Забеленными были и все выключатели и штепселя, электричество в них слабо потрескивало, а в лампочках часто мигало и не накаливало их до конца. Поэтому и пользовались электрическими приборами редко. Блестящий электрический чайник с коротким рыльцем и массивным основанием вообще стоял только для красоты — раза два его включали, грел он медленно, а воды вмещал мало, не то что старый полуведерный медный чайник, из которого можно было напоить всю семью. И электрический утюг никак не мог сравниться с набором чугунных утюгов — от самого большого, за которым во двор посылали Женю или Ефима, до самых маленьких, которыми могли играть младшие племянники.
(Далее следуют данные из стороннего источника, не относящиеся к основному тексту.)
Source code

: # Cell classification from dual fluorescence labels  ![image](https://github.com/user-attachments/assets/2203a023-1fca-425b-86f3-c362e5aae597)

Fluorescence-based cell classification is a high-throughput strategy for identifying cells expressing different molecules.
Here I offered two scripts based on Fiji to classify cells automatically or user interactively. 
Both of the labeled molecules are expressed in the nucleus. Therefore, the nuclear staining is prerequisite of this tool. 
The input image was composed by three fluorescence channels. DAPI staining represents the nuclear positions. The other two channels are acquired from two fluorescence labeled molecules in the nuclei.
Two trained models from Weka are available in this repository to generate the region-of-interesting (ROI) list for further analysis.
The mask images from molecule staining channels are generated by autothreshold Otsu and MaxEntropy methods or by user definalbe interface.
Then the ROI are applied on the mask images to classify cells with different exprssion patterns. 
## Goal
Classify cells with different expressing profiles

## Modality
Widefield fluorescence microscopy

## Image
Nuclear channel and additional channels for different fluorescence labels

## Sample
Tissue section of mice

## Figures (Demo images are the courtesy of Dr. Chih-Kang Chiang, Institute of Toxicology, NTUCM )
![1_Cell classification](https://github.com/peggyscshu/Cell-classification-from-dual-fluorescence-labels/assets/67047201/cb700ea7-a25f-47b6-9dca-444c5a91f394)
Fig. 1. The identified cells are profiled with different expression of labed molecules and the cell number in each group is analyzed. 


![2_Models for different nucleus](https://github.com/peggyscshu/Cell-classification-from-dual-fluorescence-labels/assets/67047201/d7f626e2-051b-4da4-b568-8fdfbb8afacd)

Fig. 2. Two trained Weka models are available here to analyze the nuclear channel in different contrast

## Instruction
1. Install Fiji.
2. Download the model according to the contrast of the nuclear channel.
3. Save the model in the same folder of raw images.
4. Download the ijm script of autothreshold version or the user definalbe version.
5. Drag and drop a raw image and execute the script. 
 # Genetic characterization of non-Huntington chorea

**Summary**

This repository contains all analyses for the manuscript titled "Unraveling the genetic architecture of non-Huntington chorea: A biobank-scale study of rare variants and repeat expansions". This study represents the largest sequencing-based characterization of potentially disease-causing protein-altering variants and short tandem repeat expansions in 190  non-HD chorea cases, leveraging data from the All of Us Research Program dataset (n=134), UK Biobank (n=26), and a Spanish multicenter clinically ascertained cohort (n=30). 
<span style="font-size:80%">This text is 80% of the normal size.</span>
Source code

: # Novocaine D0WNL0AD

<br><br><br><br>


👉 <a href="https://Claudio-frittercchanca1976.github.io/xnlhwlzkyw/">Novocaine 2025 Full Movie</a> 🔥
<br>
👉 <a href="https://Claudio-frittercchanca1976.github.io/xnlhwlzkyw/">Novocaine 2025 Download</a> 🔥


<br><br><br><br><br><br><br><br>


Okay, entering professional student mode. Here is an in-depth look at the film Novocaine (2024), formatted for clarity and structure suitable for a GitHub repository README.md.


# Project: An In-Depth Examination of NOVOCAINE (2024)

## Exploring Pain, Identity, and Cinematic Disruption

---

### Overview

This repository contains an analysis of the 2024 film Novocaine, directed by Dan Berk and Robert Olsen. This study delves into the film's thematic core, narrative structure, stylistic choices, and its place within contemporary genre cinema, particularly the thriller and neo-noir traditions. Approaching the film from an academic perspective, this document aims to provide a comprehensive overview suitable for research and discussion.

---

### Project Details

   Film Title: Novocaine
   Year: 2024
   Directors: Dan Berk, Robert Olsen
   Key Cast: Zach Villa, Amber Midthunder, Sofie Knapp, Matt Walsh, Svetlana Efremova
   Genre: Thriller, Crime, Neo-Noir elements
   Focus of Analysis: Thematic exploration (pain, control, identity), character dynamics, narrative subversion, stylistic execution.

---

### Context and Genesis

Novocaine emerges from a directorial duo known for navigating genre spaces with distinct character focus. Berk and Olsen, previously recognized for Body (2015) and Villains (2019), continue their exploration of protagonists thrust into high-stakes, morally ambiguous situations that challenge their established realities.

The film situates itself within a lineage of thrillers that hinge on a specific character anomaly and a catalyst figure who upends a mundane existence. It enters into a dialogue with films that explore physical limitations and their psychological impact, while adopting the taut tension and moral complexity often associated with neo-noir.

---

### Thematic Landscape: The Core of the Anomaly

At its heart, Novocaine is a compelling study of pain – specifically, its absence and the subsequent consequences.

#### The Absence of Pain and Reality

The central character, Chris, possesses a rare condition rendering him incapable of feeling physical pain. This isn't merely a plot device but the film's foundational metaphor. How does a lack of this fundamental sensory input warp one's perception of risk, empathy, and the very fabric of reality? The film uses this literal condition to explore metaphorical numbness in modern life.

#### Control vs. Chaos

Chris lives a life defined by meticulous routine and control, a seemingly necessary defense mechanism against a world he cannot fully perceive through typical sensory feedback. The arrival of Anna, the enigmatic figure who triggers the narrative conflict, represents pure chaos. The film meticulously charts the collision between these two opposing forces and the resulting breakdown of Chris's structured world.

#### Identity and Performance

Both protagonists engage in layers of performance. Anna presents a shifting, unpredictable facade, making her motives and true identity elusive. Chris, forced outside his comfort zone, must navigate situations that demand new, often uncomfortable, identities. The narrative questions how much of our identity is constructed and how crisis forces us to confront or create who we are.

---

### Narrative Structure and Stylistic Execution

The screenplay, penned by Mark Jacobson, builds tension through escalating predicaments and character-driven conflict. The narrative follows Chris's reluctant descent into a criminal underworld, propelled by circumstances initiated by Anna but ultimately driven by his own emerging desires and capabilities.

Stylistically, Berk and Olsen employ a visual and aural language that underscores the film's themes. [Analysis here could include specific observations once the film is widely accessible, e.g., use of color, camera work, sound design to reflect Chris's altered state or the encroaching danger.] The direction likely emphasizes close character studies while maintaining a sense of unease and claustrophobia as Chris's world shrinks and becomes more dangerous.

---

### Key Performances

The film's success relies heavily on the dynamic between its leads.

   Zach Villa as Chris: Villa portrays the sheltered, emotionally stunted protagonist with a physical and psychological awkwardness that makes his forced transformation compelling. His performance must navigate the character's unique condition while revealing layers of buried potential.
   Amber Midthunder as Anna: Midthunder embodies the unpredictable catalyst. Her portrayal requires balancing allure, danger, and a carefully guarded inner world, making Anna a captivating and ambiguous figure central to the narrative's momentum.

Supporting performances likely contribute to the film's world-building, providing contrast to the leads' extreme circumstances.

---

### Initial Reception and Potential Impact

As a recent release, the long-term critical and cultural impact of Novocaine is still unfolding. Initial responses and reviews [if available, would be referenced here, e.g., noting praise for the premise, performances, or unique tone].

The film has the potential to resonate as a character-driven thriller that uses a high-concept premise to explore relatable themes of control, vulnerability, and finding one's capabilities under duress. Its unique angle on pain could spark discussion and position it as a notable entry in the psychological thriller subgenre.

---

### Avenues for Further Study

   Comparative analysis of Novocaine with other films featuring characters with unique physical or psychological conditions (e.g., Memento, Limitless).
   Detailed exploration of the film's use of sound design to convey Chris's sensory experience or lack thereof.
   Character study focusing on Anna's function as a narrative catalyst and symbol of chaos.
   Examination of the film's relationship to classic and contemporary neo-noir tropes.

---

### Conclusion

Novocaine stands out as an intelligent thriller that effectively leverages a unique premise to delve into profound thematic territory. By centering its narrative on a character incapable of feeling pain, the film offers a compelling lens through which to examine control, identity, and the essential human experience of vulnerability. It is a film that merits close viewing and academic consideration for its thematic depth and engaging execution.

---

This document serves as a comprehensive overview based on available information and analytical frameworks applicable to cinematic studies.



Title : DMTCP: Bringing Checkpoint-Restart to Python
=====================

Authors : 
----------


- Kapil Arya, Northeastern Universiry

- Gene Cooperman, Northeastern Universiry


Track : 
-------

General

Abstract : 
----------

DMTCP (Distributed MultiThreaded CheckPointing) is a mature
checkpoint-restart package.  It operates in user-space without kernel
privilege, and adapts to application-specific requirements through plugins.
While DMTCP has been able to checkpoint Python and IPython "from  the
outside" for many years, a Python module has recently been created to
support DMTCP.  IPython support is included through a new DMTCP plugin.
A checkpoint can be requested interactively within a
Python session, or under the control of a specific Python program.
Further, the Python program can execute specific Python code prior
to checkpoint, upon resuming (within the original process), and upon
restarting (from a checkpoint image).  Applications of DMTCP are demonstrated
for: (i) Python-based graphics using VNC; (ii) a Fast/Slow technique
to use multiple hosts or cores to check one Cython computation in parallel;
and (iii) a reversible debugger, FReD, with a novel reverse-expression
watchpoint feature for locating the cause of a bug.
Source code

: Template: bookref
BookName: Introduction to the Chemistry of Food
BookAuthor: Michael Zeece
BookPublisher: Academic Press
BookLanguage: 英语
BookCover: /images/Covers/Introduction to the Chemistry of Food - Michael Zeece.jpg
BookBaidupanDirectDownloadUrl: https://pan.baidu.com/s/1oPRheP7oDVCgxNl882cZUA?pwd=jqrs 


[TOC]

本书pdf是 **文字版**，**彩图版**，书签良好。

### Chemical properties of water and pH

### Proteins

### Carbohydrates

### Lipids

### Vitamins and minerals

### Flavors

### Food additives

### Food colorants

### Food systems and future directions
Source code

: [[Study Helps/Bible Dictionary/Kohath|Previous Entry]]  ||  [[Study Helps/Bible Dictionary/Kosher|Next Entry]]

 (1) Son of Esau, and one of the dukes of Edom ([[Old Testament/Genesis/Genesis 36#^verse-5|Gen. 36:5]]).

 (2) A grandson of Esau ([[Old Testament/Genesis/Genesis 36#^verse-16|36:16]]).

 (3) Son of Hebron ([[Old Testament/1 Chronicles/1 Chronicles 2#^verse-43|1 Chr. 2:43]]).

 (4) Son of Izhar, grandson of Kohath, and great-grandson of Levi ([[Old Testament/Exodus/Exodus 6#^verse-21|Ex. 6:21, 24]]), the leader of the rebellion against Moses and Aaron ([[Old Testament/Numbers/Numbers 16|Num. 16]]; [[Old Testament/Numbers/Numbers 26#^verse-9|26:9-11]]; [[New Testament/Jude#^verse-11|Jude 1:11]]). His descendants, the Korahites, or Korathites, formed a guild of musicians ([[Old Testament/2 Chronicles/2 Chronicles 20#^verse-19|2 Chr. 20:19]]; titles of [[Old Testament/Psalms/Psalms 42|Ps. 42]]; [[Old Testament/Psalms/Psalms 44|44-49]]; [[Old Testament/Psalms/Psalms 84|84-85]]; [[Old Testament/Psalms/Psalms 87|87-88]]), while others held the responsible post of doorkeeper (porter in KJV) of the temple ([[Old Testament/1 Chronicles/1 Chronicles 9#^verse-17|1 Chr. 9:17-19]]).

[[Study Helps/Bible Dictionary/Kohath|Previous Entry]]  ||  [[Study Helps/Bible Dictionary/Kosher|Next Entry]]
В доме были специальные, с желтыми, неотстирываемыми опалинами тряпки, о которые эти утюги вытирали.

И вообще электричество еще довольно часто подводило. Поэтому в доме держали заправленными керосином две лампы и несколько свечей. И если вдруг электричество гасло и Антонина Николаевна вносила зажженную керосиновую лампу, Ефим ругался: «Стекла в лампах надо чистить». Медный чайник, керосиновые лампы, самовар, которым давно никто не пользовался, — все это были вещи, сделанные в «мирное время».

В квартире были еще комнаты Ефима и Жени. Когда приходили гости, Антонина Николаевна говорила: «Здесь комната Ефима, тут Женя с Валентиной, в большой комнате у меня спят племянники, на балконе внук играет, а я всему этому хозяйка».

В комнате Ефима почти не было вещей — кровать, стул и письменный столик со счетами и чернильным прибором. Заходить сюда не хотелось еще и потому, что голые стены были выбелены до синевы, ужасно пачкались и казались как-то не по жилому, неуютно высвеченными. Лишь охотничье ружье в черном чехле и темный кожаный патронташ, висевшие над кроватью, что-то здесь смягчали.

В Валентининой комнате тоже не было ни вышивок, ни настенных ковриков. Только кровати, платяной шкаф и книжная полка. К стене, чтобы не пачкалось одеяло, канцелярскими кнопками были приколоты две развернутые газеты. Валентина и тут стремилась сохранить быстрый и легкий быт общежития.

Может быть, Антонина Николаевна и позавидовала бы тем из своих родственников, у которых квартиры были побольше и получше, если бы она ходила к ним в гости. Но в гости Антонина Николаевна не ходила. В гостях выглядела испуганной, не ела, ни пила, будто боялась что-то сделать не так. Все получалось так, что к ней прийти удобней. Братья и сестры с детьми приходили к ней по праздникам и воскресеньям. И соседи приходили к ней, а она к ним через лестничную площадку ходила так же редко, как и к родственникам через город.

Антонина Николаевна и не помнит, когда она сделалась собирательницей семьи — в гражданскую войну, когда погиб отец, в холеру, когда умерла старшая сестра, или раньше. Это сделалось как бы само собой и словно было всегда. Младшие сестры меняли квартиры, выходили замуж, уезжали из города, возвращались, оставляли ей своих детей на неделю, на месяц, на год. Двое из четырех дядьев Слатиных при царе сидели «за политику», в гражданскую воевали, ходили в чинах, затем сникли, ушли со своих постов, перестали говорить о политике и вообще на несколько лет исчезли из города. Оба входили в Общество политкаторжан, но политкаторжанином в семье звали только дядю Максима Григорьевича Слатина. Это был единственный из дядьев, которому Антонина Николаевна могла помогать. Он много болел, курил, хотя при его легких нельзя было курить, и вообще умел полностью забывать о себе, о своем здоровье, об опасностях, которые ему угрожали. И жена у него была такая же — Феся. Их сына Мику Антонина Николаевна подолгу держала у себя.

Года два тому назад Максим Григорьевич умер. Мика вырос, работал в газете и год от году делался все более похожим на отца. Изнутри его что-то постоянно жгло. Каждое воскресенье он приходил к Антонине Николаевне. Называл ее Тоней.